Ja osobiście nie słyszałem o tym ks. Profesorze a chciałbym poczytać jakieś wydanie przez tego ks.Profesora.
Niestety, nie dane mi było poznać Ks.Prof. Józefa Kudasiewicza, ale rzeczywiście, wiele razy korzystałam z publikacji tego polskiego biblisty.
Pomocne do modlitwy są Jego medytacje biblijne : „Odkrywanie Ducha Świętego”, czy „Modlitwa Biblią”.
Ale, jak zauważył Ksiądz Biskup chyba najcenniejsze jest to, że śp. Ks. Profesor zwracał uwagę na wymiar pastoralny, szczególnie rzeczywistość Kościoła w Polsce, na interpretację biblijną (teologię) wrażliwą i otwartą na konkretne pytania i problemy wiernych, czy ludzi w ogóle. Według Ks.Józefa styl uprawiania teologii (głoszenie Ewangelii) w Kościele pierwotnym jest modelem wiążącym dla teologii wszystkich czasów.
Mnie bardzo przekonuje taki powrót do źródeł.
Jak sam napisał w przedmowie do swojej książki „Biblia, historia, nauka”:
” Nie zawsze teologowie i bibliści rozumieli dobrze swoje miejsce w Kościele.
Nie bez winy jest tu również polska biblistyka i teologia. Zapatrzone zbyt jednostronnie na Zachód, za mało interesowały się problemami i trudnościami Kościoła polskiego. Dlatego różne dzieła, jakie powstały w okresie powojennym, mogły równie dobrze powstać w Berlinie, Paryżu, Londynie, Nowym Jorku czy Hongkongu. Świadczy to na pewno dobrze o ich światowym poziomie naukowym, ale równocześnie jest dowodem wyprania z problematyki i specyfiki tego Kościoła, z którego i w którym żyje i tworzy teolog. Może dlatego tyle książek zalega w magazynach niektórych wydawnictw: nikt ich nie kupuje i nikt nie czyta.
Nie występuję tu jako oskarżyciel, ale jakowspółoskarżony, który przyznaje się do winy i dzieli się refleksją. Byłoby dobrze, gdyby te słowa sprowokowały dyskusję”.
Niech Pan ukaże Swoje Oblicze śp. Ks. Prof. Józefowi!
Pragnę podziękować Księdzu Biskupowi za obecność dzisiejszą i oddanie przez to szacunku temu kapłanowi.
Jeszcze będąc w seminarium korzystałem z rozważań ks. prof. Kudasiewicza do ewnagelii z danego dnia.
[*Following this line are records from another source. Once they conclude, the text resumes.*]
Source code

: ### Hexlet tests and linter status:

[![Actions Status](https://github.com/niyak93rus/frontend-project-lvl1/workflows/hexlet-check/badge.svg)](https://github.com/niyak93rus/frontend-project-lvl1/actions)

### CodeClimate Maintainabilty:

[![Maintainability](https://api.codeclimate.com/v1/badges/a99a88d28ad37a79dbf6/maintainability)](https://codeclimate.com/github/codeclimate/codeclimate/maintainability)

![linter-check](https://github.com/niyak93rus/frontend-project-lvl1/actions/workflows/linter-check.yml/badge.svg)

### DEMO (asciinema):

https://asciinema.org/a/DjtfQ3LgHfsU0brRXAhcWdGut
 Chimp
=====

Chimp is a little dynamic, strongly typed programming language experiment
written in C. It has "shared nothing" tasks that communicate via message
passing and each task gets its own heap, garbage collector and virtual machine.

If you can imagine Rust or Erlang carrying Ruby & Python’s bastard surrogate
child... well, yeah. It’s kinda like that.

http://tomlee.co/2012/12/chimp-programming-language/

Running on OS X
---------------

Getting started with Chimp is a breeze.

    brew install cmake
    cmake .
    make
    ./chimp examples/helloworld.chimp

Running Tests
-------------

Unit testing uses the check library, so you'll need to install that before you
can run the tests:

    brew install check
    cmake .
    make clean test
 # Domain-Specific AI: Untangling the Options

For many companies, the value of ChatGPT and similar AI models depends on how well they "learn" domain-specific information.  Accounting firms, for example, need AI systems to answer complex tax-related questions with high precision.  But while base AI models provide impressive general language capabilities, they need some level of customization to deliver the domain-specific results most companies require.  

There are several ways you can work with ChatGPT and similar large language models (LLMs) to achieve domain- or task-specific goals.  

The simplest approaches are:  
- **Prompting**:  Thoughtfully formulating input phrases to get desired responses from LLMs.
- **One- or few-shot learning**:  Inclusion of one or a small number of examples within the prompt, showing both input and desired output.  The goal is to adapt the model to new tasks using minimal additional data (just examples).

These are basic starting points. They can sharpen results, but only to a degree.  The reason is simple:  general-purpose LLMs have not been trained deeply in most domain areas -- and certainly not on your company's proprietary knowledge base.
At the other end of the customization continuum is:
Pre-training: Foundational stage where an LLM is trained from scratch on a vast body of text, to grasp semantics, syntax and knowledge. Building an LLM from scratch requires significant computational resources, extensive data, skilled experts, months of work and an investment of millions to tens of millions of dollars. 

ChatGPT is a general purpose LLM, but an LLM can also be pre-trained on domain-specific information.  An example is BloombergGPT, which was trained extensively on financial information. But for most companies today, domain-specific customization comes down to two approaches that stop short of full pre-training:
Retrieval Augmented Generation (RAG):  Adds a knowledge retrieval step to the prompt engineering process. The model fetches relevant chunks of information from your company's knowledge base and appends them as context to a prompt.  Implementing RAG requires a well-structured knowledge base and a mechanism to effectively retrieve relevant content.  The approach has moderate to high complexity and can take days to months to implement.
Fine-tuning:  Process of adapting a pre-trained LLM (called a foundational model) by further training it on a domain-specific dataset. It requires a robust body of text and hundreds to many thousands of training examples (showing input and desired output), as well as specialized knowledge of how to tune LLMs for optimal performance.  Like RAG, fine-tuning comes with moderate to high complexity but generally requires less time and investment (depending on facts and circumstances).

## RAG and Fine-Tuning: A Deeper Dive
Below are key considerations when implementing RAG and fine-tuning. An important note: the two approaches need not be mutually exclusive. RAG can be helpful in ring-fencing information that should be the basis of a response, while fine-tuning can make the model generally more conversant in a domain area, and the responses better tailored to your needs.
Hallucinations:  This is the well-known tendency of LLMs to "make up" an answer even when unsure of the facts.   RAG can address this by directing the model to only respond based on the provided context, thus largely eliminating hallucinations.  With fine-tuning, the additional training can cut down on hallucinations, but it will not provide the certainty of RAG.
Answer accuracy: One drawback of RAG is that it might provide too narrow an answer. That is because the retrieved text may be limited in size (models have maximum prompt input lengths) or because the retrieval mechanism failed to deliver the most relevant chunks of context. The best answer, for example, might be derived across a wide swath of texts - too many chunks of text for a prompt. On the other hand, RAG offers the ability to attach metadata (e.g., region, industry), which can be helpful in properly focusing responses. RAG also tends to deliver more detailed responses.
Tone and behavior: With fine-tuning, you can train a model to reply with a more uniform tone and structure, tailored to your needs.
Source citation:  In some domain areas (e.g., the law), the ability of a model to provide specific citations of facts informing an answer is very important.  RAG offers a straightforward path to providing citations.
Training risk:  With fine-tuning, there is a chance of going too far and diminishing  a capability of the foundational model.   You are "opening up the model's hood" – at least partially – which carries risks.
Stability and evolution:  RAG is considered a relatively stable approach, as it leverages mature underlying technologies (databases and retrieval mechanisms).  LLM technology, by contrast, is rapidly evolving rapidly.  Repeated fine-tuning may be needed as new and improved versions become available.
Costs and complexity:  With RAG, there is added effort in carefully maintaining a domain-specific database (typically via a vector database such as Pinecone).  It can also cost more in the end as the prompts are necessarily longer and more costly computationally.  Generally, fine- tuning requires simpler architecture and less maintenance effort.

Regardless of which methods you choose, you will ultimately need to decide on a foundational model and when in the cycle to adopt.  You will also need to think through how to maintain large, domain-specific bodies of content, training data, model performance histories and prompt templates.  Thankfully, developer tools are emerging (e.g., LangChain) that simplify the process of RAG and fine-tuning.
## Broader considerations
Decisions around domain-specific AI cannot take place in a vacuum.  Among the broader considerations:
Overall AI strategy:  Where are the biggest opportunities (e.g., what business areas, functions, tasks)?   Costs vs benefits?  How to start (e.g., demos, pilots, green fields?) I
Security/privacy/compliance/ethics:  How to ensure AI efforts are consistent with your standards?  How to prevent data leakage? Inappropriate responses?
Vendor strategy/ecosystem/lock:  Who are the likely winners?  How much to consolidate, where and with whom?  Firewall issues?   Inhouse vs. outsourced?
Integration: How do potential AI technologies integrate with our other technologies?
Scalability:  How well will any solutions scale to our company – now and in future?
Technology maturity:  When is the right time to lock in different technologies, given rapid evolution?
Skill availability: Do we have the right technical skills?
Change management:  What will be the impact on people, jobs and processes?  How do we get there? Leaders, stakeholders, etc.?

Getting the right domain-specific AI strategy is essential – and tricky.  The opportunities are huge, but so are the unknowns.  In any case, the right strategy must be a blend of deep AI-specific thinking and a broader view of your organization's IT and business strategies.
Szczegolnie utkwił mi w pamięci sposób w jaki zwracał uwagę na szczegóły w tekście biblijnym, które nigdy nie są mało znaczące.
W tym kontekście cieszę się, że obecnie możemy czytać komentarze do Liturgii Słowa na tym blogu.
Niech radość w Nim teraz będzie na wieki i wielka.
#1
Psałterz w życiu Izraela i Kościoła: Psalmy w życiu Izraela (1970)
Służba istotną treścią powołania (1970)
Jezus historii a Chrystus wiary(1987)
Matka Odkupiciela (1991)
Biblia w nauczaniu chrześcijańskim (1991)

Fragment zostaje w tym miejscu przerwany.